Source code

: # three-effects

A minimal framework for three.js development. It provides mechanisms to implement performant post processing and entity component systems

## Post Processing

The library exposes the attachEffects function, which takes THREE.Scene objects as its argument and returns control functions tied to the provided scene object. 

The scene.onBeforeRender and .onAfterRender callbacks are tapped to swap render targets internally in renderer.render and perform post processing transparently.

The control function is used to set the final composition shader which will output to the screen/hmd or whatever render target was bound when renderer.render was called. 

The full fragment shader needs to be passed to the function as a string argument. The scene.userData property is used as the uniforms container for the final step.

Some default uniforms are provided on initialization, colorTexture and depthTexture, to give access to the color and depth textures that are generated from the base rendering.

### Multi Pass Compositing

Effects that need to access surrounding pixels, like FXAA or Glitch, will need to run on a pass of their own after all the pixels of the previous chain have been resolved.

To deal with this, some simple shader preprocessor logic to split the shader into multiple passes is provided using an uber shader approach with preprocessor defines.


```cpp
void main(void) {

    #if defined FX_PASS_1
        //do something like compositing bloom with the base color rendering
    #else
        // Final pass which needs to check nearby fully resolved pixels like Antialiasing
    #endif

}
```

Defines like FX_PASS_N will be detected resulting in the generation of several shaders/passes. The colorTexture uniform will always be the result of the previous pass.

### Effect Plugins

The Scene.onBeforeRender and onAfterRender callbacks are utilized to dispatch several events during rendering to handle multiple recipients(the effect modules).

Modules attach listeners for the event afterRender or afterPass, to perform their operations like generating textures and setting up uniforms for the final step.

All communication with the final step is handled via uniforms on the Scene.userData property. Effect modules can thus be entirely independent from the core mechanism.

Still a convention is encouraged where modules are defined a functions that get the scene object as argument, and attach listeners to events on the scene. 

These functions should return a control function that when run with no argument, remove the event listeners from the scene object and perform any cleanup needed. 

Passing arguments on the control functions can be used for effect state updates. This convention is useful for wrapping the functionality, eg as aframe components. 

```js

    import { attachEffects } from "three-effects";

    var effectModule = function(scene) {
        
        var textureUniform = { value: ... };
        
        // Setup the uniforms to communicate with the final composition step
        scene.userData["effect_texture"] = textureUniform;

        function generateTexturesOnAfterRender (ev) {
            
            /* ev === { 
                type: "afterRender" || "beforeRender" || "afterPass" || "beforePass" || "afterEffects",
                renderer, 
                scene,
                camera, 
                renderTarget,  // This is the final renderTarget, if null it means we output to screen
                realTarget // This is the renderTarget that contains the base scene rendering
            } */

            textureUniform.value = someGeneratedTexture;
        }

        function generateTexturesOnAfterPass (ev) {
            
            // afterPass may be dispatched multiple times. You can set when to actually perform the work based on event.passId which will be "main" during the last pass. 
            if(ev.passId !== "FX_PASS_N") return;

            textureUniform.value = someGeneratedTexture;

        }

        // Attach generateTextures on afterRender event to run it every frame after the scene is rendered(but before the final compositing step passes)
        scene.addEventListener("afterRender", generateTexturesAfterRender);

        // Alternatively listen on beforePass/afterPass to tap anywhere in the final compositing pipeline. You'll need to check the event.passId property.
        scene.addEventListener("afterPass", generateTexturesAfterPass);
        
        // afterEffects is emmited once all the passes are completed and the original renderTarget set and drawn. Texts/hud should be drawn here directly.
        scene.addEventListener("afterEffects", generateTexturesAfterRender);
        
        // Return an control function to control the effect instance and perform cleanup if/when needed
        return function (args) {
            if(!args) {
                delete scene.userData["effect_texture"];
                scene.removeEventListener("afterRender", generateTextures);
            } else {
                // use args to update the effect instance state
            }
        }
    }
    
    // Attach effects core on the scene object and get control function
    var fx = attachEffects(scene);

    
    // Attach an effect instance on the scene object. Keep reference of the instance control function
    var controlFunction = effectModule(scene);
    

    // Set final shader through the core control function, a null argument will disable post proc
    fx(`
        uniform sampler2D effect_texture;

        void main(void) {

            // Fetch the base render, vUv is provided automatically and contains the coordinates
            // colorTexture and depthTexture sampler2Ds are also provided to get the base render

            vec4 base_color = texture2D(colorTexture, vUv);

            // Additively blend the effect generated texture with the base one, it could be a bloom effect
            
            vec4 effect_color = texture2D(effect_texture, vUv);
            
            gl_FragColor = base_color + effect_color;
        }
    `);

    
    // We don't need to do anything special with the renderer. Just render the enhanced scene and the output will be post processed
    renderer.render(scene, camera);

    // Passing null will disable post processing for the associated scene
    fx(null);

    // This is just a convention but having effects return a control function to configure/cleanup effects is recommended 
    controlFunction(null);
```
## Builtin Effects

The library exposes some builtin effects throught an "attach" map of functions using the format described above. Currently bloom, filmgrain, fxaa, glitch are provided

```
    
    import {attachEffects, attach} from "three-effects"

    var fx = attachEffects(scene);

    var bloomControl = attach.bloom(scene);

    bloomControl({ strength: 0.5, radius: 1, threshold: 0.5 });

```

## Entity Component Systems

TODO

--- About this exercise ---
The material must be repeated in full, with every line exact.

--- Exercise result ---
Source code

: # three-effects

A minimal framework for three.js development. It provides mechanisms to implement performant post processing and entity component systems

## Post Processing

The library exposes the attachEffects function, which takes THREE.Scene objects as its argument and returns control functions tied to the provided scene object. 

The scene.onBeforeRender and .onAfterRender callbacks are tapped to swap render targets internally in renderer.render and perform post processing transparently.

The control function is used to set the final composition shader which will output to the screen/hmd or whatever render target was bound when renderer.render was called. 

The full fragment shader needs to be passed to the function as a string argument. The scene.userData property is used as the uniforms container for the final step.

Some default uniforms are provided on initialization, colorTexture and depthTexture, to give access to the color and depth textures that are generated from the base rendering.

### Multi Pass Compositing

Effects that need to access surrounding pixels, like FXAA or Glitch, will need to run on a pass of their own after all the pixels of the previous chain have been resolved.

To deal with this, some simple shader preprocessor logic to split the shader into multiple passes is provided using an uber shader approach with preprocessor defines.


```cpp
void main(void) {

    #if defined FX_PASS_1
        //do something like compositing bloom with the base color rendering
    #else
        // Final pass which needs to check nearby fully resolved pixels like Antialiasing
    #endif

}
```

Defines like FX_PASS_N will be detected resulting in the generation of several shaders/passes. The colorTexture uniform will always be the result of the previous pass.

### Effect Plugins

The Scene.onBeforeRender and onAfterRender callbacks are utilized to dispatch several events during rendering to handle multiple recipients(the effect modules).

Modules attach listeners for the event afterRender or afterPass, to perform their operations like generating textures and setting up uniforms for the final step.

All communication with the final step is handled via uniforms on the Scene.userData property. Effect modules can thus be entirely independent from the core mechanism.

Still a convention is encouraged where modules are defined a functions that get the scene object as argument, and attach listeners to events on the scene. 

These functions should return a control function that when run with no argument, remove the event listeners from the scene object and perform any cleanup needed. 

Passing arguments on the control functions can be used for effect state updates. This convention is useful for wrapping the functionality, eg as aframe components. 

```js

    import { attachEffects } from "three-effects";

    var effectModule = function(scene) {
        
        var textureUniform = { value: ... };
        
        // Setup the uniforms to communicate with the final composition step
        scene.userData["effect_texture"] = textureUniform;

        function generateTexturesOnAfterRender (ev) {
            
            /* ev === { 
                type: "afterRender" || "beforeRender" || "afterPass" || "beforePass" || "afterEffects",
                renderer, 
                scene,
                camera, 
                renderTarget,  // This is the final renderTarget, if null it means we output to screen
                realTarget // This is the renderTarget that contains the base scene rendering
            } */

            textureUniform.value = someGeneratedTexture;
        }

        function generateTexturesOnAfterPass (ev) {
            
            // afterPass may be dispatched multiple times. You can set when to actually perform the work based on event.passId which will be "main" during the last pass. 
            if(ev.passId !== "FX_PASS_N") return;

            textureUniform.value = someGeneratedTexture;

        }

        // Attach generateTextures on afterRender event to run it every frame after the scene is rendered(but before the final compositing step passes)
        scene.addEventListener("afterRender", generateTexturesAfterRender);

        // Alternatively listen on beforePass/afterPass to tap anywhere in the final compositing pipeline. You'll need to check the event.passId property.
        scene.addEventListener("afterPass", generateTexturesAfterPass);
        
        // afterEffects is emmited once all the passes are completed and the original renderTarget set and drawn. Texts/hud should be drawn here directly.
        scene.addEventListener("afterEffects", generateTexturesAfterRender);
        
        // Return an control function to control the effect instance and perform cleanup if/when needed
        return function (args) {
            if(!args) {
                delete scene.userData["effect_texture"];
                scene.removeEventListener("afterRender", generateTextures);
            } else {
                // use args to update the effect instance state
            }
        }
    }
    
    // Attach effects core on the scene object and get control function
    var fx = attachEffects(scene);

    
    // Attach an effect instance on the scene object. Keep reference of the instance control function
    var controlFunction = effectModule(scene);
    

    // Set final shader through the core control function, a null argument will disable post proc
    fx(`
        uniform sampler2D effect_texture;

        void main(void) {

            // Fetch the base render, vUv is provided automatically and contains the coordinates
            // colorTexture and depthTexture sampler2Ds are also provided to get the base render

            vec4 base_color = texture2D(colorTexture, vUv);

            // Additively blend the effect generated texture with the base one, it could be a bloom effect
            
            vec4 effect_color = texture2D(effect_texture, vUv);
            
            gl_FragColor = base_color + effect_color;
        }
    `);

    
    // We don't need to do anything special with the renderer. Just render the enhanced scene and the output will be post processed
    renderer.render(scene, camera);

    // Passing null will disable post processing for the associated scene
    fx(null);

    // This is just a convention but having effects return a control function to configure/cleanup effects is recommended 
    controlFunction(null);
```
## Builtin Effects

The library exposes some builtin effects throught an "attach" map of functions using the format described above. Currently bloom, filmgrain, fxaa, glitch are provided

```
    
    import {attachEffects, attach} from "three-effects"

    var fx = attachEffects(scene);

    var bloomControl = attach.bloom(scene);

    bloomControl({ strength: 0.5, radius: 1, threshold: 0.5 });

```

## Entity Component Systems

TODO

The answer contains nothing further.